Which specific receiver is this for?


----------



## dpeters11 (May 30, 2007)

Looks like it's for the R15-500 according to the Firmware watcher.


----------



## Sea bass (Jun 10, 2005)

Sorry all, 0x136B on R16-300.


----------



## Stuart Sweet (Jun 19, 2006)

I'm guessing it's just maintenance, but I'll see what I can find out.


----------



## ThomasM (Jul 20, 2007)

They recently tried pushing new software to the R15-300 and they all crashed. (See posts elsewhere on DBSTALK if you want details). Luckily, it was a staggered release and I never got it. Needless to say, they pulled it as soon as the phones lit up.

So they actually ARE still working on the software for the SD DVR's but just not doing very well at it. Maybe this is a blessing in disguise since the SD DVR's are still FAST, you can still "double asterisk delete" and you can still do trickplay with the PIG displayed. In fact, all the wonderful features that the HD DVR's USED to have are still there on the SD DVR's!! You just have to remember what "prioritizer" means...


----------



## Sea bass (Jun 10, 2005)

After update unit seems less sluggish. A bunch of new channel logo's were added too!
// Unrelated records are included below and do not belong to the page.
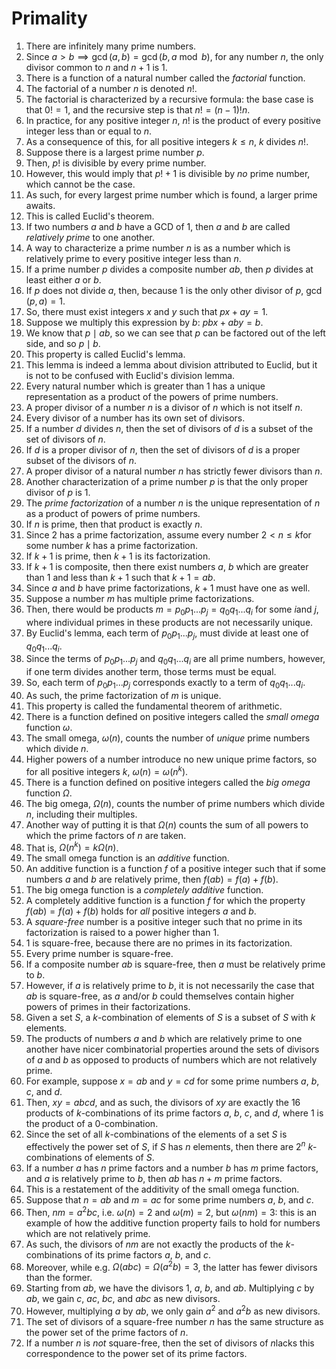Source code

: # Primality

1. There are infinitely many prime numbers.
2. Since $a > b \implies \gcd(a, b) = \gcd(b, a \bmod b)$, for any number $n$, the only divisor common to $n$ and $n+1$ is $1$.
3. There is a function of a natural number called the *factorial* function.
4. The factorial of a number $n$ is denoted $n!$.
5. The factorial is characterized by a recursive formula: the base case is that $0! = 1$, and the recursive step is that $n! = (n-1)!n$.
6. In practice, for any positive integer $n$, $n!$ is the product of every positive integer less than or equal to $n$.
7. As a consequence of this, for all positive integers $k \le n$, $k$ divides $n!$.
8. Suppose there is a largest prime number $p$.
9. Then, $p!$ is divisible by every prime number.
10. However, this would imply that $p! + 1$ is divisible by *no* prime number, which cannot be the case.
11. As such, for every largest prime number which is found, a larger prime awaits.
12. This is called Euclid's theorem.
13. If two numbers $a$ and $b$ have a GCD of $1$, then $a$ and $b$ are called *relatively prime* to one another.
14. A way to characterize a prime number $n$ is as a number which is  relatively prime to every positive integer less than $n$.
15. If a prime number $p$ divides a composite number $ab$, then $p$ divides at least either $a$ or $b$.
16. If $p$ does not divide $a$, then, because $1$ is the only other divisor of $p$, $\gcd(p, a)=1$.
17. So, there must exist integers $x$ and $y$ such that $px + ay = 1$.
18. Suppose we multiply this expression by $b$: $pbx + aby = b$.
19. We know that $p \mid ab$, so we can see that $p$ can be factored out of the left side, and so $p \mid b$.
20. This property is called Euclid's lemma.
21. This lemma is indeed a lemma about division attributed to Euclid, but it is not to be confused with Euclid's division lemma.
22. Every natural number which is greater than $1$ has a unique representation as a product of the powers of prime numbers.
23. A proper divisor of a number $n$ is a divisor of $n$ which is not itself $n$.
24. Every divisor of a number has its own set of divisors.
25. If a number $d$ divides $n$, then the set of divisors of $d$ is a subset of the set of divisors of $n$.
26. If $d$ is a proper divisor of $n$, then the set of divisors of $d$ is a proper subset of the divisors of $n$.
27. A proper divisor of a natural number $n$ has strictly fewer divisors than $n$.
28. Another characterization of a prime number $p$ is that the only proper divisor of $p$ is $1$.
29. The *prime factorization* of a number $n$ is the unique representation of $n$ as a product of powers of prime numbers.
30. If $n$ is prime, then that product is exactly $n$.
31. Since $2$ has a prime factorization, assume every number $2 < n \le k$for some number $k$ has a prime factorization.
32. If $k + 1$ is prime, then $k + 1$ is its factorization.
33. If $k + 1$ is composite, then there exist numbers $a$, $b$ which are greater than $1$ and less than $k+1$ such that $k+1 = ab$.
34. Since $a$ and $b$ have prime factorizations, $k+1$ must have one as well.
35. Suppose a number $m$ has multiple prime factorizations.
36. Then, there would be products $m = p_{0}p_{1}...p_{j} = q_{0}q_{1}...q_{i}$ for some $i$and $j$, where individual primes in these products are not necessarily unique.
37. By Euclid's lemma, each term of $p_{0}p_{1}...p_{j}$, must divide at least one of $q_{0}q_{1}...q_{i}$.
38. Since the terms of $p_{0}p_{1}...p_{j}$ and $q_{0}q_{1}...q_{i}$ are all prime numbers, however, if one term divides another term, those terms must be equal.
39. So, each term of $p_{0}p_{1}...p_{j}$ corresponds exactly to a term of $q_{0}q_{1}...q_{i}$.
40. As such, the prime factorization of $m$ is unique.
41. This property is called the fundamental theorem of arithmetic.
42. There is a function defined on positive integers called the *small omega* function $\omega$.
43. The small omega, $\omega(n)$, counts the number of *unique* prime numbers which divide $n$.
44. Higher powers of a number introduce no new unique prime factors, so for all positive integers $k$, $\omega(n)=\omega(n^k)$.
45. There is a function defined on positive integers called the *big omega* function $\Omega$.
46. The big omega, $\Omega(n)$, counts the number of prime numbers which divide $n$, including their multiples.
47. Another way of putting it is that $\Omega(n)$ counts the sum of all powers to which the prime factors of $n$ are taken.
48. That is, $\Omega(n^k)=k\Omega(n)$.
49. The small omega function is an *additive* function.
50. An additive function is a function $f$ of a positive integer such that if some numbers $a$ and $b$ are relatively prime, then $f(ab) = f(a) + f(b)$.
51. The big omega function is a *completely additive* function.
52. A completely additive function is a function $f$ for which the property $f(ab) = f(a) + f(b)$ holds for *all* positive integers $a$ and $b$.
53. A *square-free* number is a positive integer such that no prime in its factorization is raised to a power higher than $1$.
54. $1$ is square-free, because there are no primes in its factorization.
55. Every prime number is square-free.
56. If a composite number $ab$ is square-free, then $a$ must be relatively prime to $b$.
57. However, if $a$ is relatively prime to $b$, it is not necessarily the case that $ab$ is square-free, as $a$ and/or $b$ could themselves contain higher powers of primes in their factorizations.
58. Given a set $S$, a $k$-combination of elements of $S$ is a subset of $S$ with $k$ elements.
59. The products of numbers $a$ and $b$ which are relatively prime to one another have nicer combinatorial properties around the sets of divisors of $a$ and $b$ as opposed to products of numbers which are not relatively prime.
60. For example, suppose $x = ab$ and $y = cd$ for some prime numbers $a$,  $b$, $c$, and $d$.
61. Then, $xy = abcd$, and as such, the divisors of $xy$ are exactly the $16$ products of $k$-combinations of its prime factors $a$, $b$, $c$, and $d$, where $1$ is the product of a $0$-combination.
62. Since the set of all $k$-combinations of the elements of a set $S$ is effectively the power set of $S$, if $S$ has $n$ elements, then there are $2^n$ $k$-combinations of elements of $S$.
63. If a number $a$ has $n$ prime factors and a number $b$ has $m$ prime factors, and $a$ is relatively prime to $b$, then $ab$ has $n + m$ prime factors.
64. This is a restatement of the additivity of the small omega function.
65. Suppose that $n = ab$ and $m=ac$ for some prime numbers $a$, $b$, and  $c$.
66. Then, $nm = a^2bc$, i.e. $\omega(n) = 2$ and $\omega(m) = 2$, but $\omega(nm) = 3$: this is an example of how the additive function property fails to hold for numbers which are not relatively prime.
67. As such, the divisors of $nm$ are not exactly the products of the $k$-combinations of its prime factors $a$, $b$, and $c$.
68. Moreover, while e.g. $\Omega(abc) = \Omega(a^2b) = 3$, the latter has fewer divisors than the former.
69. Starting from $ab$, we have the divisors $1,$ $a$, $b$, and $ab$. Multiplying $c$ by $ab$, we gain $c$, $ac$, $bc$, and $abc$ as new divisors.
70. However, multiplying $a$ by $ab$, we only gain $a^2$ and $a^2b$ as new divisors.
71. The set of divisors of a square-free number $n$ has the same structure as the power set of the prime factors of $n$.
72. If a number $n$ is *not* square-free, then the set of divisors of $n$lacks this correspondence to the power set of its prime factors.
Some more recent than my HR24! Nice to see these units haven't been forgotten and still get some needed "support".


----------



## ThomasM (Jul 20, 2007)

Sea bass said:


> After update unit seems less sluggish. A bunch of new channel logo's were added too! Some more recent than my HR24! Nice to see these units haven't been forgotten and still get some needed "support".


Judging from the number of 18" round DirecTV dishes I see while motoring around, there are still a LOT of SD-only customers (and DVR's!) on the network. I am one of them and have no plans to upgrade anytime soon. If I'm going to get stuck with a 2 year commitment, I want all new equipment and a super discount on programming for the first year (hint hint).


----------



## Sea bass (Jun 10, 2005)

This receiver is for the kids, SD works ok for them. I like the fact that the receiver is SWiM ready! Since the upgrade, this receiver is running super fast moving through menus & the EPG.


----------